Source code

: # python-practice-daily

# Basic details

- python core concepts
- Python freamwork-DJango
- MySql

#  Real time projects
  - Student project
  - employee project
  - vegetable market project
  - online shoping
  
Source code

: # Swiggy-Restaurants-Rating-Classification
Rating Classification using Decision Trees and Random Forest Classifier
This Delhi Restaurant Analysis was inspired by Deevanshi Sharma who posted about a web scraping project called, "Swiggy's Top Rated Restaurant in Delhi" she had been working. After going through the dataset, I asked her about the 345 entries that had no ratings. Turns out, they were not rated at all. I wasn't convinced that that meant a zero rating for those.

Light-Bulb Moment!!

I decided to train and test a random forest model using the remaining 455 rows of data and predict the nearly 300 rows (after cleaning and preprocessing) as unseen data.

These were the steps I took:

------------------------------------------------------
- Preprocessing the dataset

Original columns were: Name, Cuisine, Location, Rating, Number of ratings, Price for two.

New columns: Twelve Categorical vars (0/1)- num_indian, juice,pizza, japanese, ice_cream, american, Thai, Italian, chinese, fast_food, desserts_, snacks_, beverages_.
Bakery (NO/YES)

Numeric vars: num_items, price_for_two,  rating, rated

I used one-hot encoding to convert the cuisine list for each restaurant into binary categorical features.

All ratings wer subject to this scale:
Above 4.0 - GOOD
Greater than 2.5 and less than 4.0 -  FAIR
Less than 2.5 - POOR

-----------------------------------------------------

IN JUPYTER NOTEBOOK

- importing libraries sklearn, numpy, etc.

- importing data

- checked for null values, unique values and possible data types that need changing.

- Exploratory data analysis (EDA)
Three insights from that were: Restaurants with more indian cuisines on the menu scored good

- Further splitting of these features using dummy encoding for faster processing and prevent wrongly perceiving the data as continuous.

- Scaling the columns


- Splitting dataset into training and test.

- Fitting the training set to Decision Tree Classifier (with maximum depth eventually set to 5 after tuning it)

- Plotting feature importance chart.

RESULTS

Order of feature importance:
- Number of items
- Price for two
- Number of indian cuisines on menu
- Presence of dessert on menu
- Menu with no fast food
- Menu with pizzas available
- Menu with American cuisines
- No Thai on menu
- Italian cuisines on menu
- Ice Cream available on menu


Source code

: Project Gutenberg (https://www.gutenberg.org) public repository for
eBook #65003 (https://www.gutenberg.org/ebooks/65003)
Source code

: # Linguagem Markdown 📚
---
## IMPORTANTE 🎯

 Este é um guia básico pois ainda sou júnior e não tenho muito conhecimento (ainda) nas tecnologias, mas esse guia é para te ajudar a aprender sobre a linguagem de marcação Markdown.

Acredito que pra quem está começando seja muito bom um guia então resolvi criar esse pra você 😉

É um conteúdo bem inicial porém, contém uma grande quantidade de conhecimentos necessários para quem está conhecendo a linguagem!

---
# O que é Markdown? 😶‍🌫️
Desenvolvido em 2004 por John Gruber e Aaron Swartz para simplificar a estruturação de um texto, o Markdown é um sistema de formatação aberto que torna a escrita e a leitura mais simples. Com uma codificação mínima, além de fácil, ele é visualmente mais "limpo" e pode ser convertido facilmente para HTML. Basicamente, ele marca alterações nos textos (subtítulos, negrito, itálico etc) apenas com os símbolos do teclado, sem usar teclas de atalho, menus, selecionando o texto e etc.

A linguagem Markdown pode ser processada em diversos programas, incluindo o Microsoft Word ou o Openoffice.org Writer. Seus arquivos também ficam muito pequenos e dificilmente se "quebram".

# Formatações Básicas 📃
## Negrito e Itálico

★ ★ ★ ★ ★ ★ ★

**Your task**. Your answer should be one number: the count of lines in the data above that include the word "with".

**Result of this task**. 5